We live in a culture that so desperately wants to be independent, autonomous, self-determining. And yet, that doesn’t really work for us. Certainly not when we’re dying. For some of us, needing care is the worst possible outcome. It is so deeply painful to feel overwhelming need, even when the need is so lovingly addressed. Sometimes especially so. The role reversal of a child caring for a parent is sometimes too much for both sides of the situation. It feels undignified, or like it’s a life without quality. And yet, I can’t help but see that we come into this world totally dependent and if we’re lucky enough to not die tragically, we probably will leave this world totally dependent as well. So what is our relationship to our own needs? And can we be kind to ourselves when they are so very big? (I’m speaking to myself, by the way).
There are so many gifts I receive from spending my days with the dying. But one of them that strikes me so often is that my work is to help others be kind to themselves as they wither away. The slipping of power, will, ability that just moves without consent. Sometimes the slipping is rapid, in one fell swoop and other times, it is gradually further and further away every day. Some people are so relieved. They just set it down and walk away. And others are just desperate for every moment. And of course, many things in between. None of us really know what happens after we die. For some, that’s okay or even feels like an adventure (I once had a patient eat a hearty meal before taking his Medical Aid in Dying medications, “to fortify for the trip” to whatever comes next. I found that to be so tender and cool.) Others, especially those raised in fundamentalist religions, find this quite terrifying. And once again, everything in between.
Perhaps the greatest gift is that I live my life every day in light of the fact that it is temporary, that the present moment is all we have, and that living in integrity and kindness is the way I want to be no matter what. And to have that clarity and the courage these past few years to walk that out, in the middle of my life instead of at the end, is a gift the dying give me every single day.
We’re living in harrowing times. We don’t really know how bad things are going to get. How will you be in relationship with others? Will you be kind to yourself?

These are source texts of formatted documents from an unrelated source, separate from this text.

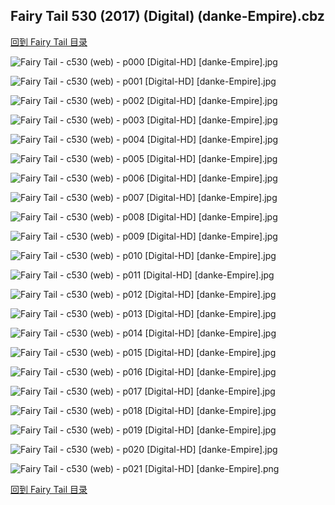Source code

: ## Fairy Tail 530 (2017) (Digital) (danke-Empire).cbz


[回到 Fairy Tail 目录](https://github.com/alicewish/markdown/blob/master/series/Fairy-Tail.md)


![Fairy Tail - c530 (web) - p000 [Digital-HD] [danke-Empire].jpg](https://wx1.sinaimg.cn/large/6a9fdecagy1fpjq62c3pej21j82cwnpd.jpg)

![Fairy Tail - c530 (web) - p001 [Digital-HD] [danke-Empire].jpg](https://wx1.sinaimg.cn/large/6a9fdecagy1fpjq6a9of9j21kl2cw1kx.jpg)

![Fairy Tail - c530 (web) - p002 [Digital-HD] [danke-Empire].jpg](https://wx1.sinaimg.cn/large/6a9fdecagy1fpjq6qhetlj21kl2cwb2a.jpg)

![Fairy Tail - c530 (web) - p003 [Digital-HD] [danke-Empire].jpg](https://wx1.sinaimg.cn/large/6a9fdecagy1fpjq75qp5tj21kl2cw1ky.jpg)

![Fairy Tail - c530 (web) - p004 [Digital-HD] [danke-Empire].jpg](https://wx1.sinaimg.cn/large/6a9fdecagy1fpjq7fm0fhj21kl2cwhdt.jpg)

![Fairy Tail - c530 (web) - p005 [Digital-HD] [danke-Empire].jpg](https://wx1.sinaimg.cn/large/6a9fdecagy1fpjq7ox6tjj21kl2cwkjl.jpg)

![Fairy Tail - c530 (web) - p006 [Digital-HD] [danke-Empire].jpg](https://wx1.sinaimg.cn/large/6a9fdecagy1fpjq7xx5pnj21kl2cwkjl.jpg)

![Fairy Tail - c530 (web) - p007 [Digital-HD] [danke-Empire].jpg](https://wx1.sinaimg.cn/large/6a9fdecagy1fpjq8bm94nj21kl2cwnpd.jpg)

![Fairy Tail - c530 (web) - p008 [Digital-HD] [danke-Empire].jpg](https://wx1.sinaimg.cn/large/6a9fdecagy1fpjq8p9uwoj21kl2cwu0x.jpg)

![Fairy Tail - c530 (web) - p009 [Digital-HD] [danke-Empire].jpg](https://wx1.sinaimg.cn/large/6a9fdecagy1fpjq8xkb1mj21kl2cwqv5.jpg)

![Fairy Tail - c530 (web) - p010 [Digital-HD] [danke-Empire].jpg](https://wx1.sinaimg.cn/large/6a9fdecagy1fpjq96s387j21kl2cw4qp.jpg)

![Fairy Tail - c530 (web) - p011 [Digital-HD] [danke-Empire].jpg](https://wx1.sinaimg.cn/large/6a9fdecagy1fpjq9hcaghj21kl2cw7wh.jpg)

![Fairy Tail - c530 (web) - p012 [Digital-HD] [danke-Empire].jpg](https://wx1.sinaimg.cn/large/6a9fdecagy1fpjq9nlw0yj21kl2cwb29.jpg)

![Fairy Tail - c530 (web) - p013 [Digital-HD] [danke-Empire].jpg](https://wx1.sinaimg.cn/large/6a9fdecagy1fpjqa031boj21kl2cw4qp.jpg)

![Fairy Tail - c530 (web) - p014 [Digital-HD] [danke-Empire].jpg](https://wx1.sinaimg.cn/large/6a9fdecagy1fpjqa7rkjyj21kl2cwu0x.jpg)

![Fairy Tail - c530 (web) - p015 [Digital-HD] [danke-Empire].jpg](https://wx1.sinaimg.cn/large/6a9fdecagy1fpjqah9zxqj21kl2cwb29.jpg)

![Fairy Tail - c530 (web) - p016 [Digital-HD] [danke-Empire].jpg](https://wx1.sinaimg.cn/large/6a9fdecagy1fpjqatk111j21kl2cwkjl.jpg)

![Fairy Tail - c530 (web) - p017 [Digital-HD] [danke-Empire].jpg](https://wx1.sinaimg.cn/large/6a9fdecagy1fpjqbaaoohj21kl2cwe81.jpg)

![Fairy Tail - c530 (web) - p018 [Digital-HD] [danke-Empire].jpg](https://wx1.sinaimg.cn/large/6a9fdecagy1fpjqbi1mfaj21kl2cwkjl.jpg)

![Fairy Tail - c530 (web) - p019 [Digital-HD] [danke-Empire].jpg](https://wx1.sinaimg.cn/large/6a9fdecagy1fpjqbtyw9gj21kl2cwhdt.jpg)

![Fairy Tail - c530 (web) - p020 [Digital-HD] [danke-Empire].jpg](https://wx1.sinaimg.cn/large/6a9fdecagy1fpjqc4fu2mj21kl2cwb29.jpg)

![Fairy Tail - c530 (web) - p021 [Digital-HD] [danke-Empire].png](https://wx1.sinaimg.cn/large/6a9fdecagy1fokqnzq970j21kl2cw0np.jpg)

[回到 Fairy Tail 目录](https://github.com/alicewish/markdown/blob/master/series/Fairy-Tail.md)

Will you live your values no matter what?
By the way, I’m officially a reverend! Seemed like a funny time to finally tie that bow (two days before inauguration), but I wouldn’t change the timing for anything. I am so grateful for the years that led me to that moment and for the brevity of the moment itself.
I Have a Thing About Time
I’m not sure what it is, but I’ve always been a pretty serious person. I recognize that life is both short and long and that all we have is the present moment. I was nostalgic even in elementary school. Yet, I have this other thing, where when it’s time to let something go, I really do. It’s a process to sift through, which was the impetus for creating this blog 10 years ago, but I release things initially pretty well and sort as I go. It’s a weird dichotomy because I imagine most people who are nostalgic also probably struggle to release. My ability to release has also grown quite a bit since I started my chaplain training.

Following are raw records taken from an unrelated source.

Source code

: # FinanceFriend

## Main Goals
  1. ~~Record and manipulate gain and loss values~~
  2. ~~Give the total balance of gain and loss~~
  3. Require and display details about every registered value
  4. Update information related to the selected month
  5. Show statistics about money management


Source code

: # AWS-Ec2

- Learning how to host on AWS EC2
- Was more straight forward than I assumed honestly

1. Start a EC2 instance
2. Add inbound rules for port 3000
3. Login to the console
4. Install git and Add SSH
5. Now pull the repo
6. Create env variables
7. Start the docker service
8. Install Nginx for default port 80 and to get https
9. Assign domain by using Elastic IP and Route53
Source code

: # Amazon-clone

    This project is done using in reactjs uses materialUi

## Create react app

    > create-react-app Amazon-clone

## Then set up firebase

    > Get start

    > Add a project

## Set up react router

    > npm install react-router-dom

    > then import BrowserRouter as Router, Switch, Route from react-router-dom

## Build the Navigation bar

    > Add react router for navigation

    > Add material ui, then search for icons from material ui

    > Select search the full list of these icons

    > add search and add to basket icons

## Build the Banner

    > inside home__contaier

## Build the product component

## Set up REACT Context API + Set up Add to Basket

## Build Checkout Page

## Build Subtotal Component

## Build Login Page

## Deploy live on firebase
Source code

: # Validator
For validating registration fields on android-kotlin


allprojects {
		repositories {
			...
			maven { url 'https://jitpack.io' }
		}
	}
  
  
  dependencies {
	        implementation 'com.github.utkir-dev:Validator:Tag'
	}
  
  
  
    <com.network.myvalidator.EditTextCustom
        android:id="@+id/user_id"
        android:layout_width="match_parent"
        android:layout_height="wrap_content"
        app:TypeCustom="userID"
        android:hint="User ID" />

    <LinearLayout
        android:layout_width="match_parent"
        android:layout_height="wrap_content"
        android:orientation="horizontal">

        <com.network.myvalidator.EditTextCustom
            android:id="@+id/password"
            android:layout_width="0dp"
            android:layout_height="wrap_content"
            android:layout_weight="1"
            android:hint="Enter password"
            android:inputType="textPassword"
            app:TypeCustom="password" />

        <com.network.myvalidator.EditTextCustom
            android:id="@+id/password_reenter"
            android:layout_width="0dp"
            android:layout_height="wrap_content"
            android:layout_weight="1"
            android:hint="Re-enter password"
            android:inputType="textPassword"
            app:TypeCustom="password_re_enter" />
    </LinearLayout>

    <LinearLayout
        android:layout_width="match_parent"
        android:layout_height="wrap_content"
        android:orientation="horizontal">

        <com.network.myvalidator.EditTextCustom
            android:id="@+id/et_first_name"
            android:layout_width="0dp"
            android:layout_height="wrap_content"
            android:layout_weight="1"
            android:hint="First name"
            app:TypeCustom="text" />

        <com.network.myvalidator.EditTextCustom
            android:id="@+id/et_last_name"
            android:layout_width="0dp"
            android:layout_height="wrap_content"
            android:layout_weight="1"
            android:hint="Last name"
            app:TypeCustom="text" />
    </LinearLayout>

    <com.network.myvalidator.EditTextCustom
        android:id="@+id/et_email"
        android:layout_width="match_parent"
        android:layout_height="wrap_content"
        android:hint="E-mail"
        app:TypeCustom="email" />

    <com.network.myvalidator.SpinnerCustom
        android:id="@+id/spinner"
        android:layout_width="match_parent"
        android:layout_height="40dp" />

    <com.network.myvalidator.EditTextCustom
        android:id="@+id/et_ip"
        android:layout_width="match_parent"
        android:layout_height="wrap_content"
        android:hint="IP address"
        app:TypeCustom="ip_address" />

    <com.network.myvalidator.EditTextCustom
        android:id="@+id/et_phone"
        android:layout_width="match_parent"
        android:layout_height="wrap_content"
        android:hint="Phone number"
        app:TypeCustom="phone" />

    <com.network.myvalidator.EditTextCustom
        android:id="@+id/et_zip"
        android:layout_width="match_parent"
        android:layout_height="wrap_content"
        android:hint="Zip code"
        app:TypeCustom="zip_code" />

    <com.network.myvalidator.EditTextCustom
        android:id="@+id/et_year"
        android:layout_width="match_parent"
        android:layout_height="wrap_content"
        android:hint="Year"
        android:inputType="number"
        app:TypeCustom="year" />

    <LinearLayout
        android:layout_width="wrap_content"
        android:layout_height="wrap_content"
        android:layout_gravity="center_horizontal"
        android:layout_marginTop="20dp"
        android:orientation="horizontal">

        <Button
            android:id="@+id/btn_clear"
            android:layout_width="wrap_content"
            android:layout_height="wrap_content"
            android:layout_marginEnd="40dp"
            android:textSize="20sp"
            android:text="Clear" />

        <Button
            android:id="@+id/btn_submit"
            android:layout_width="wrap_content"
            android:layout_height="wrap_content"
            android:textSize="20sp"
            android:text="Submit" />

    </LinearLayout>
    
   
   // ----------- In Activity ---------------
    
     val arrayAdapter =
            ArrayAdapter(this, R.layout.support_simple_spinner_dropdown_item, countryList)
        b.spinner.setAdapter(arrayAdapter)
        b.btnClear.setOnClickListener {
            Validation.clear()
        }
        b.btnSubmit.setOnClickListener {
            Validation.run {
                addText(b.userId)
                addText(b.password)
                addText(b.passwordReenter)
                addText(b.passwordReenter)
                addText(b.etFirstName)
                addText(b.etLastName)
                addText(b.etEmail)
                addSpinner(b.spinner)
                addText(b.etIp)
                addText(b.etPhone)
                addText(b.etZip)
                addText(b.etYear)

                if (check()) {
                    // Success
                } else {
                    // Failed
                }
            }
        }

Spending time with the dying has really brought this mindful part of myself into sharper focus. It’s a developmentally appropriate practice for the dying, if they are able to reflect, to engage in life review. Many people feel a sense of peace about the life they’ve lived, the relationships they’ve had, the work they offered. But sometimes people don’t. They have deep regrets. And it is in the privilege of holding space for the misery that is deep remorse with no way of going back, that I am even more committed to living my life as authentically as I can.
I left a long marriage. Every marriage is its own ecosystem. No one else knows what it is like to be in someone else’s marriage, even one you witness well. Not even the two people in it have the same experience. The relationship is shared, but the experience is still unique to the individual. Divorce is the same. Each person has the story of how and when and why it didn’t or couldn’t continue. And that is valid, because it is the story we create to cope. It is a tornado of loss, even when it is right. I have been so empowered by my decision to divorce. And it is fully in line with my values and my desire to live authentically.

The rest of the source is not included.